«Viviamo in un mondo a velocità differenziate quanto a rapidità di crescita. In questo puzzle l’Africa per una volta non sfigura, anzi essendo il continente a più alta intensità di investimenti infrastrutturali, è quello che riesce a valorizzare meglio questa modalità per creare ricchezza».
Dambisa Moyo è la più prestigiosa economista africana. Master ad Harvard e poi allieva di Paul Collier ad Oxford, dopo una fulminea carriera negli uffici studi delle banche d’investimenti anglosassoni, ha aperto la sua società di consulenza a Londra. Editorialista del Financial Times, vive tra la Gran Bretagna e New York ma spesso torna nel suo Zambia, «dove sto cercando di impiantare un’attività che mi consenta di poterci restare sempre più a lungo», ci confida.
È appena stata in Italia per presentare il suo ultimo libro, Winner take all: China race for resources. E si dichiara entusiasta dell’andamento degli investimenti infrastrutturali in Africa.
Ma c’è spazio per tutti o il continente è diventato una colonia della Cina?
«Non credo proprio. A parte che c’è da scontare il rallentamento cinese che potrebbe essere ancora più vistoso di quanto si possa pensare, c’è spazio per tutti. È vero che per le strade di Harare, capitale dello Zimbabwe, i commercianti vendono e comprano in yuan, che vagoni della nuova metropolitana di Addis Abeba sono addobbati con bandiere etiopi e cinesi, e che negli altopiani del Lesotho si scovano operai cinesi intenti a costruire l’ennesima diga, però molti dei lavori più prestigiosi sono stati e continuano ad essere aggiudicati a grandi e medie imprese europee e americane».
Nessun rallentamento dovuto alla recessione in occidente e alle sue conseguenze?

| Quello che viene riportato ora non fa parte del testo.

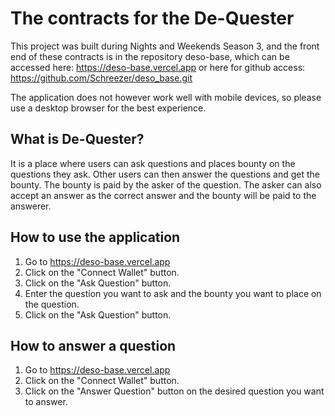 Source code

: # The contracts for the De-Quester

This project was built during Nights and Weekends Season 3, and the front end of these contracts is in the repository deso-base, which can be accessed here: https://deso-base.vercel.app
or here for github access: https://github.com/Schreezer/deso_base.git

The application does not however work well with mobile devices, so please use a desktop browser for the best experience.

## What is De-Quester?
It is a place where users can ask questions and places bounty on the questions they ask. Other users can then answer the questions and get the bounty. The bounty is paid by the asker of the question. The asker can also accept an answer as the correct answer and the bounty will be paid to the answerer.

## How to use the application
1. Go to https://deso-base.vercel.app
2. Click on the "Connect Wallet" button.
3. Click on the "Ask Question" button.
4. Enter the question you want to ask and the bounty you want to place on the question.
5. Click on the "Ask Question" button.

## How to answer a question
1. Go to https://deso-base.vercel.app
2. Click on the "Connect Wallet" button.
3. Click on the "Answer Question" button on the desired question you want to answer.



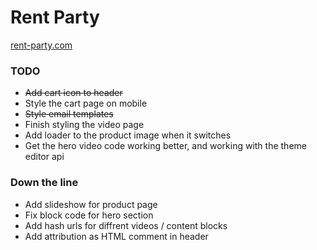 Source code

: # Rent Party

[rent-party.com](https://rent-party.myshopify.com)

### TODO
- ~~Add cart icon to header~~
- Style the cart page on mobile
- ~~Style email templates~~
- Finish styling the video page
- Add loader to the product image when it switches
- Get the hero video code working better, and working with the theme editor api

### Down the line
- Add slideshow for product page
- Fix block code for hero section
- Add hash urls for diffrent videos / content blocks
- Add attribution as HTML comment in header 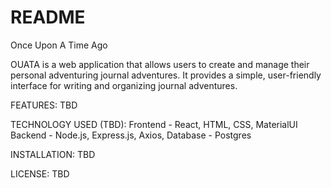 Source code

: # README #

Once Upon A Time Ago

OUATA is a web application that allows users to create and manage their personal adventuring journal adventures. It provides a simple, user-friendly interface for writing and organizing journal adventures.

FEATURES:
TBD

TECHNOLOGY USED (TBD):
Frontend - React, HTML, CSS, MaterialUI
Backend - Node.js, Express.js, Axios, 
Database - Postgres

INSTALLATION:
TBD

LICENSE:
TBD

«Se c’è stato, è stato impercettibile e comunque ampiamente superato. Gli investimenti infrastrutturali in Africa attivano un volano di sviluppo formidabile dal quale traggono beneficio in Africa sia il Paese ospitante che l’azienda, con un circuito virtuoso che ha prodotto risultati straordinari: l’Fmi calcola che dal 2003 ad oggi la crescita media di tutti i 48 paesi sub-sahariani è stata fra il 5 e il 7% all’anno. Negli ultimi dieci anni, sei fra i 10 Paesi a più forte crescita del mondo sono africani, nel 2012 cinque hanno battuto la Cina e 21 l’India. Se pensiamo che l’Africa contribuisce ancora per non più del 2% all’interscambio mondiale, ci rendiamo conto di quanto i potenziali di crescita siano immensi».
Juba, Sud Sudan
Lei, quando a investire in Africa erano solo gli europei e gli americani, con un suo precedente libro, Dead Aid, avvertì che il profluvio di denaro investito non aveva avuto effetti sullo sviluppo delle economie locali. Ora cosa è cambiato?

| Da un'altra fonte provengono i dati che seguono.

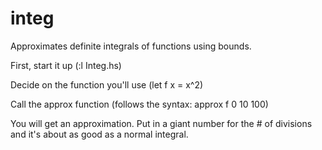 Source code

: integ
=====

Approximates definite integrals of functions using bounds.

First, start it up (:l Integ.hs)

Decide on the function you'll use (let f x = x^2)

Call the approx function (follows the syntax: approx f 0 10 100)

You will get an approximation. Put in a giant number for the # of divisions and it's about as good as a normal integral.
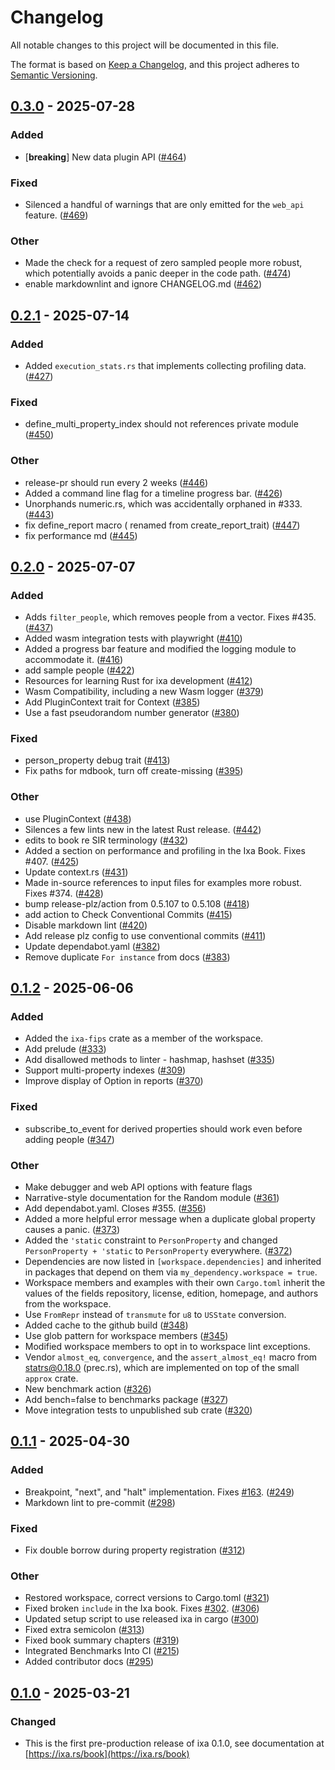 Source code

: # Changelog

All notable changes to this project will be documented in this file.

The format is based on [Keep a Changelog](https://keepachangelog.com/en/1.0.0/),
and this project adheres to [Semantic Versioning](https://semver.org/spec/v2.0.0.html).

## [0.3.0](https://github.com/CDCgov/ixa/compare/ixa-v0.2.1...ixa-v0.3.0) - 2025-07-28

### Added

- [**breaking**] New data plugin API ([#464](https://github.com/CDCgov/ixa/pull/464))

### Fixed

- Silenced a handful of warnings that are only emitted for the `web_api` feature. ([#469](https://github.com/CDCgov/ixa/pull/469))

### Other

- Made the check for a request of zero sampled people more robust, which potentially avoids a panic deeper in the code path. ([#474](https://github.com/CDCgov/ixa/pull/474))
- enable markdownlint and ignore CHANGELOG.md ([#462](https://github.com/CDCgov/ixa/pull/462))

## [0.2.1](https://github.com/CDCgov/ixa/compare/ixa-v0.2.0...ixa-v0.2.1) - 2025-07-14

### Added

- Added `execution_stats.rs` that implements collecting profiling data. ([#427](https://github.com/CDCgov/ixa/pull/427))

### Fixed

- define_multi_property_index should not references private module ([#450](https://github.com/CDCgov/ixa/pull/450))

### Other

- release-pr should run every 2 weeks ([#446](https://github.com/CDCgov/ixa/pull/446))
- Added a command line flag for a timeline progress bar. ([#426](https://github.com/CDCgov/ixa/pull/426))
- Unorphands numeric.rs, which was accidentally orphaned in #333. ([#443](https://github.com/CDCgov/ixa/pull/443))
- fix define_report macro ( renamed from create_report_trait) ([#447](https://github.com/CDCgov/ixa/pull/447))
- fix performance md ([#445](https://github.com/CDCgov/ixa/pull/445))

## [0.2.0](https://github.com/CDCgov/ixa/compare/ixa-v0.1.2...ixa-v0.2.0) - 2025-07-07

### Added

- Adds `filter_people`, which removes people from a vector. Fixes #435. ([#437](https://github.com/CDCgov/ixa/pull/437))
- Added wasm integration tests with playwright ([#410](https://github.com/CDCgov/ixa/pull/410))
- Added a progress bar feature and modified the logging module to accommodate it. ([#416](https://github.com/CDCgov/ixa/pull/416))
- add sample people ([#422](https://github.com/CDCgov/ixa/pull/422))
- Resources for learning Rust for ixa development ([#412](https://github.com/CDCgov/ixa/pull/412))
- Wasm Compatibility, including a new Wasm logger ([#379](https://github.com/CDCgov/ixa/pull/379))
- Add PluginContext trait for Context ([#385](https://github.com/CDCgov/ixa/pull/385))
- Use a fast pseudorandom number generator ([#380](https://github.com/CDCgov/ixa/pull/380))

### Fixed

- person_property debug trait ([#413](https://github.com/CDCgov/ixa/pull/413))
- Fix paths for mdbook, turn off create-missing ([#395](https://github.com/CDCgov/ixa/pull/395))

### Other

- use PluginContext ([#438](https://github.com/CDCgov/ixa/pull/438))
- Silences a few lints new in the latest Rust release. ([#442](https://github.com/CDCgov/ixa/pull/442))
- edits to book re SIR terminology ([#432](https://github.com/CDCgov/ixa/pull/432))
- Added a section on performance and profiling in the Ixa Book. Fixes #407. ([#425](https://github.com/CDCgov/ixa/pull/425))
- Update context.rs ([#431](https://github.com/CDCgov/ixa/pull/431))
- Made in-source references to input files for examples more robust. Fixes #374. ([#428](https://github.com/CDCgov/ixa/pull/428))
- bump release-plz/action from 0.5.107 to 0.5.108 ([#418](https://github.com/CDCgov/ixa/pull/418))
- add action to Check Conventional Commits ([#415](https://github.com/CDCgov/ixa/pull/415))
- Disable markdown lint ([#420](https://github.com/CDCgov/ixa/pull/420))
- Add release plz config to use conventional commits ([#411](https://github.com/CDCgov/ixa/pull/411))
- Update dependabot.yaml ([#382](https://github.com/CDCgov/ixa/pull/382))
- Remove duplicate `For instance` from docs ([#383](https://github.com/CDCgov/ixa/pull/383))

## [0.1.2](https://github.com/CDCgov/ixa/compare/ixa-v0.1.1...ixa-v0.1.2) - 2025-06-06

### Added

- Added the `ixa-fips` crate as a member of the workspace.
- Add prelude ([#333](https://github.com/CDCgov/ixa/pull/333))
- Add disallowed methods to linter - hashmap, hashset ([#335](https://github.com/CDCgov/ixa/pull/335))
- Support multi-property indexes ([#309](https://github.com/CDCgov/ixa/pull/309))
- Improve display of Option in reports ([#370](https://github.com/CDCgov/ixa/pull/370))

### Fixed

- subscribe_to_event for derived properties should work even before adding people ([#347](https://github.com/CDCgov/ixa/pull/347))

### Other

- Make debugger and web API options with feature flags
- Narrative-style documentation for the Random module ([#361](https://github.com/CDCgov/ixa/pull/361))
- Add dependabot.yaml. Closes #355. ([#356](https://github.com/CDCgov/ixa/pull/356))
- Added a more helpful error message when a duplicate global property causes a panic. ([#373](https://github.com/CDCgov/ixa/pull/373))
- Added the `'static` constraint to `PersonProperty` and changed `PersonProperty + 'static` to `PersonProperty` everywhere. ([#372](https://github.com/CDCgov/ixa/pull/372))
- Dependencies are now listed in `[workspace.dependencies]` and inherited in packages that depend on them via `my_dependency.workspace = true`.
- Workspace members and examples with their own `Cargo.toml` inherit the values of the fields repository, license, edition, homepage, and authors from the workspace.
- Use `FromRepr` instead of `transmute` for `u8` to `USState` conversion.
- Added cache to the github build ([#348](https://github.com/CDCgov/ixa/pull/348))
- Use glob pattern for workspace members ([#345](https://github.com/CDCgov/ixa/pull/345))
- Modified workspace members to opt in to workspace lint exceptions.
- Vendor `almost_eq`, `convergence`, and the `assert_almost_eq!` macro from statrs@0.18.0 (prec.rs), which are implemented on top of the small `approx` crate.
- New benchmark action ([#326](https://github.com/CDCgov/ixa/pull/326))
- Add bench=false to benchmarks package ([#327](https://github.com/CDCgov/ixa/pull/327))
- Move integration tests to unpublished sub crate ([#320](https://github.com/CDCgov/ixa/pull/320))

## [0.1.1](https://github.com/CDCgov/ixa/compare/ixa-v0.1.0...ixa-v0.1.1) - 2025-04-30

### Added

- Breakpoint, "next", and "halt" implementation. Fixes [#163](https://github.com/CDCgov/ixa/pull/163). ([#249](https://github.com/CDCgov/ixa/pull/249))
- Markdown lint to pre-commit ([#298](https://github.com/CDCgov/ixa/pull/298))

### Fixed

- Fix double borrow during property registration ([#312](https://github.com/CDCgov/ixa/pull/312))

### Other

- Restored workspace, correct versions to Cargo.toml ([#321](https://github.com/CDCgov/ixa/pull/321))
- Fixed broken `include` in the Ixa book. Fixes [#302](https://github.com/CDCgov/ixa/pull/302). ([#306](https://github.com/CDCgov/ixa/pull/306))
- Updated setup script to use released ixa in cargo ([#300](https://github.com/CDCgov/ixa/pull/300))
- Fixed extra semicolon ([#313](https://github.com/CDCgov/ixa/pull/313))
- Fixed book summary chapters ([#319](https://github.com/CDCgov/ixa/pull/319))
- Integrated Benchmarks Into CI ([#215](https://github.com/CDCgov/ixa/pull/215))
- Added contributor docs ([#295](https://github.com/CDCgov/ixa/pull/295))

## [0.1.0](https://github.com/CDCgov/ixa/compare/ixa-v0.0.1...ixa-v0.1.0) - 2025-03-21

### Changed

- This is the first pre-production release of ixa 0.1.0, see documentation at [https://ixa.rs/book](https://ixa.rs/book)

«Sarà una coincidenza, ma dopo la crisi gli aiuti americani ed europei hanno cambiato modello a favore di uno schema più convincente con investimenti produttivi diretti meglio finalizzati. Allo stesso tempo, in Africa, cresce il numero delle democrazie con governi eletti e sottoposti a regolari verifiche. Ecco perché Europa e America possono benissimo riconquistare le posizioni perdute a favore della Cina».
Puntando su quali asset?
«Sul know-how, la competenza, e anche la storia. L’infrastruttura principe, di cui c’è ancora bisogno in Africa, è la scuola, che porta con sé la capacità imprenditoriale, quella per intenderci che ha permesso agli americani di inventare Skype e Google. Lo stesso Presidente Usa, Barack Obama, nel suo discorso sullo Stato dell’Unione ha detto: “Non possiamo mollare sul fronte della scuola, della formazione e dell’investimento sui giovani. Sarebbe come, per alleggerire un aereo troppo pesante, buttare il motore”.
Bene, per gli investimenti in Africa tutto questo ha una valenza ancora maggiore».